If you had a fire in your home, chances are you lost some valuable items, both of sentimental and monetary value. Before tallying up your soot-damaged clothing as part of the damaged, try cleaning them first. While you may not get back everything you lost, you may be able to salvage your clothes. The first part of salvaging them though, is removing the soot stains and, in the process, any lingering smoke smells may dissipate making them wearable again.
Things You'll Need
Shake out clothing that has a lot of soot. Do so outdoors and stand upwind so you don't breathe in the soot and so that it does not stain the clothes you are currently wearing.
Send dry clean only clothing to the cleaners and mention to them that the clothes are stained with soot so they can clean them accordingly. Note that dry cleaning cotton clothes is not effective, according to University of Missouri Extension.

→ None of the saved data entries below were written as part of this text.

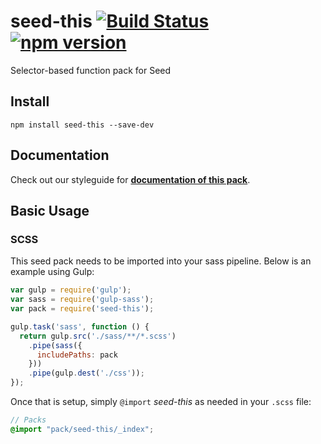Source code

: # seed-this [![Build Status](https://travis-ci.org/helpscout/seed-this.svg?branch=master)](https://travis-ci.org/helpscout/seed-this) [![npm version](https://badge.fury.io/js/seed-this.svg)](https://badge.fury.io/js/seed-this)

Selector-based function pack for Seed


## Install
```
npm install seed-this --save-dev
```

## Documentation

Check out our styleguide for **[documentation of this pack](http://style.helpscout.com/seed/packs/seed-this/)**.


## Basic Usage

### SCSS
This seed pack needs to be imported into your sass pipeline. Below is an example using Gulp:


```javascript
var gulp = require('gulp');
var sass = require('gulp-sass');
var pack = require('seed-this');

gulp.task('sass', function () {
  return gulp.src('./sass/**/*.scss')
    .pipe(sass({
      includePaths: pack
    }))
    .pipe(gulp.dest('./css'));
});
```

Once that is setup, simply `@import` *seed-this* as needed in your `.scss` file:

```scss
// Packs
@import "pack/seed-this/_index";
```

Separate washable clothing into two groups: synthetic and cottons. Then separate them into three groups: clothes with lots of soot; clothes with a moderate amount of soot; and clothes with a little bit of soot. This helps prevent clothes with just a little bit of soot from getting dirty from those with a lot in the washer.
Wash clothes in warm or hot water and use the recommended amount powdered laundry detergent, no less. Also add 1 cup of water conditioner, sold in the laundry isle, and 1/2 cup of non-chlorine bleach suitable for colored fabrics. Do not overload the machine and set the water level on high.
Inspect your clothes and wash a second time, if necessary. Heavily soiled clothes will most likely need two washings.
Hang clothes outdoors to dry them and to help remove smoke odors. Wash and air dry again if they still smell.